About this task ▸ Your copy should match the listing below exactly, except that it holds no images.

Records supplied ▸
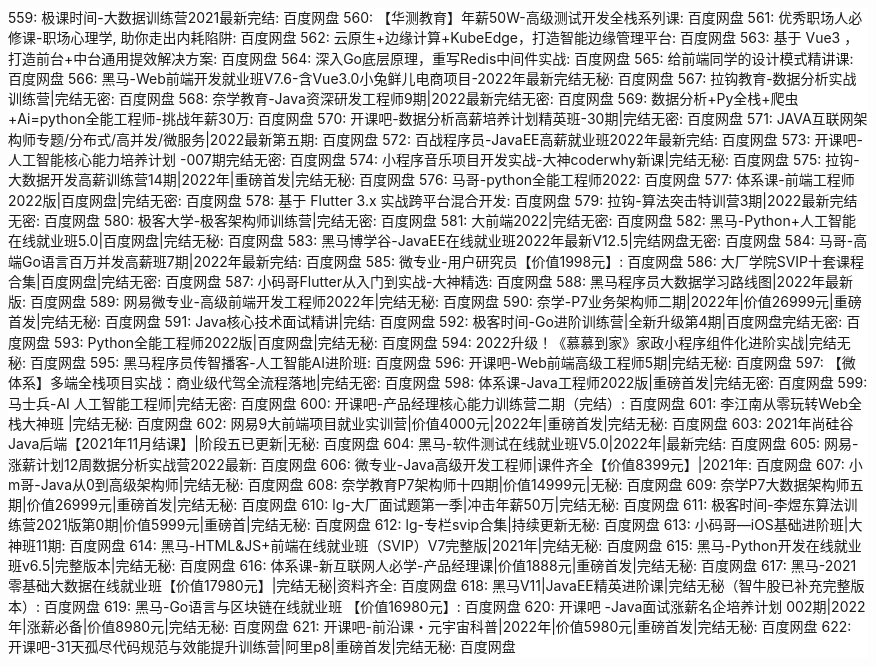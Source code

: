 559: 极课时间-大数据训练营2021最新完结: 百度网盘
560: 【华测教育】年薪50W-高级测试开发全栈系列课: 百度网盘
561: 优秀职场人必修课-职场心理学, 助你走出内耗陷阱: 百度网盘
562: 云原生+边缘计算+KubeEdge，打造智能边缘管理平台: 百度网盘
563: 基于 Vue3 ，打造前台+中台通用提效解决方案: 百度网盘
564: 深入Go底层原理，重写Redis中间件实战: 百度网盘
565: 给前端同学的设计模式精讲课: 百度网盘
566: 黑马-Web前端开发就业班V7.6-含Vue3.0小兔鲜儿电商项目-2022年最新完结无秘: 百度网盘
567: 拉钩教育-数据分析实战训练营|完结无密: 百度网盘
568: 奈学教育-Java资深研发工程师9期|2022最新完结无密: 百度网盘
569: 数据分析+Py全栈+爬虫+Ai=python全能工程师-挑战年薪30万: 百度网盘
570: 开课吧-数据分析高薪培养计划精英班-30期|完结无密: 百度网盘
571: JAVA互联网架构师专题/分布式/高并发/微服务|2022最新第五期: 百度网盘
572: 百战程序员-JavaEE高薪就业班2022年最新完结: 百度网盘
573: 开课吧-人工智能核心能力培养计划 -007期完结无密: 百度网盘
574: 小程序音乐项目开发实战-大神coderwhy新课|完结无秘: 百度网盘
575: 拉钩-大数据开发高薪训练营14期|2022年|重磅首发|完结无秘: 百度网盘
576: 马哥-python全能工程师2022: 百度网盘
577: 体系课-前端工程师2022版|百度网盘|完结无密: 百度网盘
578: 基于 Flutter 3.x 实战跨平台混合开发: 百度网盘
579: 拉钩-算法突击特训营3期|2022最新完结无密: 百度网盘
580: 极客大学-极客架构师训练营|完结无密: 百度网盘
581: 大前端2022|完结无密: 百度网盘
582: 黑马-Python+人工智能在线就业班5.0|百度网盘|完结无秘: 百度网盘
583: 黑马博学谷-JavaEE在线就业班2022年最新V12.5|完结网盘无密: 百度网盘
584: 马哥-高端Go语言百万并发高薪班7期|2022年最新完结: 百度网盘
585: 微专业-用户研究员【价值1998元】: 百度网盘
586: 大厂学院SVIP十套课程合集|百度网盘|完结无密: 百度网盘
587: 小码哥Flutter从入门到实战-大神精选: 百度网盘
588: 黑马程序员大数据学习路线图|2022年最新版: 百度网盘
589: 网易微专业-高级前端开发工程师2022年|完结无秘: 百度网盘
590: 奈学-P7业务架构师二期|2022年|价值26999元|重磅首发|完结无秘: 百度网盘
591: Java核心技术面试精讲|完结: 百度网盘
592: 极客时间-Go进阶训练营|全新升级第4期|百度网盘完结无密: 百度网盘
593: Python全能工程师2022版|百度网盘|完结无秘: 百度网盘
594: 2022升级！《慕慕到家》家政小程序组件化进阶实战|完结无秘: 百度网盘
595: 黑马程序员传智播客-人工智能AI进阶班: 百度网盘
596: 开课吧-Web前端高级工程师5期|完结无秘: 百度网盘
597: 【微体系】多端全栈项目实战：商业级代驾全流程落地|完结无密: 百度网盘
598: 体系课-Java工程师2022版|重磅首发|完结无密: 百度网盘
599: 马士兵-AI 人工智能工程师|完结无密: 百度网盘
600: 开课吧-产品经理核心能力训练营二期（完结）: 百度网盘
601: 李江南从零玩转Web全栈大神班 |完结无秘: 百度网盘
602: 网易9大前端项目就业实训营|价值4000元|2022年|重磅首发|完结无秘: 百度网盘
603: 2021年尚硅谷Java后端【2021年11月结课】|阶段五已更新|无秘: 百度网盘
604: 黑马-软件测试在线就业班V5.0|2022年|最新完结: 百度网盘
605: 网易-涨薪计划12周数据分析实战营2022最新: 百度网盘
606: 微专业-Java高级开发工程师|课件齐全【价值8399元】|2021年: 百度网盘
607: 小m哥-Java从0到高级架构师|完结无秘: 百度网盘
608: 奈学教育P7架构师十四期|价值14999元|无秘: 百度网盘
609: 奈学P7大数据架构师五期|价值26999元|重磅首发|完结无秘: 百度网盘
610: lg-大厂面试题第一季|冲击年薪50万|完结无秘: 百度网盘
611: 极客时间-李煜东算法训练营2021版第0期|价值5999元|重磅首|完结无秘: 百度网盘
612: lg-专栏svip合集|持续更新无秘: 百度网盘
613: 小码哥—iOS基础进阶班|大神班11期: 百度网盘
614: 黑马-HTML&JS+前端在线就业班（SVIP）V7完整版|2021年|完结无秘: 百度网盘
615: 黑马-Python开发在线就业班v6.5|完整版本|完结无秘: 百度网盘
616: 体系课-新互联网人必学-产品经理课|价值1888元|重磅首发|完结无秘: 百度网盘
617: 黑马-2021零基础大数据在线就业班【价值17980元】|完结无秘|资料齐全: 百度网盘
618: 黑马V11|JavaEE精英进阶课|完结无秘（智牛股已补充完整版本）: 百度网盘
619: 黑马-Go语言与区块链在线就业班 【价值16980元】: 百度网盘
620: 开课吧 -Java面试涨薪名企培养计划 002期|2022年|涨薪必备|价值8980元|完结无秘: 百度网盘
621: 开课吧-前沿课・元宇宙科普|2022年|价值5980元|重磅首发|完结无秘: 百度网盘
622: 开课吧-31天孤尽代码规范与效能提升训练营|阿里p8|重磅首发|完结无秘: 百度网盘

Output ▸
Source code

: 559: 极课时间-大数据训练营2021最新完结: 百度网盘
560: 【华测教育】年薪50W-高级测试开发全栈系列课: 百度网盘
561: 优秀职场人必修课-职场心理学, 助你走出内耗陷阱: 百度网盘
562: 云原生+边缘计算+KubeEdge，打造智能边缘管理平台: 百度网盘
563: 基于 Vue3 ，打造前台+中台通用提效解决方案: 百度网盘
564: 深入Go底层原理，重写Redis中间件实战: 百度网盘
565: 给前端同学的设计模式精讲课: 百度网盘
566: 黑马-Web前端开发就业班V7.6-含Vue3.0小兔鲜儿电商项目-2022年最新完结无秘: 百度网盘
567: 拉钩教育-数据分析实战训练营|完结无密: 百度网盘
568: 奈学教育-Java资深研发工程师9期|2022最新完结无密: 百度网盘
569: 数据分析+Py全栈+爬虫+Ai=python全能工程师-挑战年薪30万: 百度网盘
570: 开课吧-数据分析高薪培养计划精英班-30期|完结无密: 百度网盘
571: JAVA互联网架构师专题/分布式/高并发/微服务|2022最新第五期: 百度网盘
572: 百战程序员-JavaEE高薪就业班2022年最新完结: 百度网盘
573: 开课吧-人工智能核心能力培养计划 -007期完结无密: 百度网盘
574: 小程序音乐项目开发实战-大神coderwhy新课|完结无秘: 百度网盘
575: 拉钩-大数据开发高薪训练营14期|2022年|重磅首发|完结无秘: 百度网盘
576: 马哥-python全能工程师2022: 百度网盘
577: 体系课-前端工程师2022版|百度网盘|完结无密: 百度网盘
578: 基于 Flutter 3.x 实战跨平台混合开发: 百度网盘
579: 拉钩-算法突击特训营3期|2022最新完结无密: 百度网盘
580: 极客大学-极客架构师训练营|完结无密: 百度网盘
581: 大前端2022|完结无密: 百度网盘
582: 黑马-Python+人工智能在线就业班5.0|百度网盘|完结无秘: 百度网盘
583: 黑马博学谷-JavaEE在线就业班2022年最新V12.5|完结网盘无密: 百度网盘
584: 马哥-高端Go语言百万并发高薪班7期|2022年最新完结: 百度网盘
585: 微专业-用户研究员【价值1998元】: 百度网盘
586: 大厂学院SVIP十套课程合集|百度网盘|完结无密: 百度网盘
587: 小码哥Flutter从入门到实战-大神精选: 百度网盘
588: 黑马程序员大数据学习路线图|2022年最新版: 百度网盘
589: 网易微专业-高级前端开发工程师2022年|完结无秘: 百度网盘
590: 奈学-P7业务架构师二期|2022年|价值26999元|重磅首发|完结无秘: 百度网盘
591: Java核心技术面试精讲|完结: 百度网盘
592: 极客时间-Go进阶训练营|全新升级第4期|百度网盘完结无密: 百度网盘
593: Python全能工程师2022版|百度网盘|完结无秘: 百度网盘
594: 2022升级！《慕慕到家》家政小程序组件化进阶实战|完结无秘: 百度网盘
595: 黑马程序员传智播客-人工智能AI进阶班: 百度网盘
596: 开课吧-Web前端高级工程师5期|完结无秘: 百度网盘
597: 【微体系】多端全栈项目实战：商业级代驾全流程落地|完结无密: 百度网盘
598: 体系课-Java工程师2022版|重磅首发|完结无密: 百度网盘
599: 马士兵-AI 人工智能工程师|完结无密: 百度网盘
600: 开课吧-产品经理核心能力训练营二期（完结）: 百度网盘
601: 李江南从零玩转Web全栈大神班 |完结无秘: 百度网盘
602: 网易9大前端项目就业实训营|价值4000元|2022年|重磅首发|完结无秘: 百度网盘
603: 2021年尚硅谷Java后端【2021年11月结课】|阶段五已更新|无秘: 百度网盘
604: 黑马-软件测试在线就业班V5.0|2022年|最新完结: 百度网盘
605: 网易-涨薪计划12周数据分析实战营2022最新: 百度网盘
606: 微专业-Java高级开发工程师|课件齐全【价值8399元】|2021年: 百度网盘
607: 小m哥-Java从0到高级架构师|完结无秘: 百度网盘
608: 奈学教育P7架构师十四期|价值14999元|无秘: 百度网盘
609: 奈学P7大数据架构师五期|价值26999元|重磅首发|完结无秘: 百度网盘
610: lg-大厂面试题第一季|冲击年薪50万|完结无秘: 百度网盘
611: 极客时间-李煜东算法训练营2021版第0期|价值5999元|重磅首|完结无秘: 百度网盘
612: lg-专栏svip合集|持续更新无秘: 百度网盘
613: 小码哥—iOS基础进阶班|大神班11期: 百度网盘
614: 黑马-HTML&JS+前端在线就业班（SVIP）V7完整版|2021年|完结无秘: 百度网盘
615: 黑马-Python开发在线就业班v6.5|完整版本|完结无秘: 百度网盘
616: 体系课-新互联网人必学-产品经理课|价值1888元|重磅首发|完结无秘: 百度网盘
617: 黑马-2021零基础大数据在线就业班【价值17980元】|完结无秘|资料齐全: 百度网盘
618: 黑马V11|JavaEE精英进阶课|完结无秘（智牛股已补充完整版本）: 百度网盘
619: 黑马-Go语言与区块链在线就业班 【价值16980元】: 百度网盘
620: 开课吧 -Java面试涨薪名企培养计划 002期|2022年|涨薪必备|价值8980元|完结无秘: 百度网盘
621: 开课吧-前沿课・元宇宙科普|2022年|价值5980元|重磅首发|完结无秘: 百度网盘
622: 开课吧-31天孤尽代码规范与效能提升训练营|阿里p8|重磅首发|完结无秘: 百度网盘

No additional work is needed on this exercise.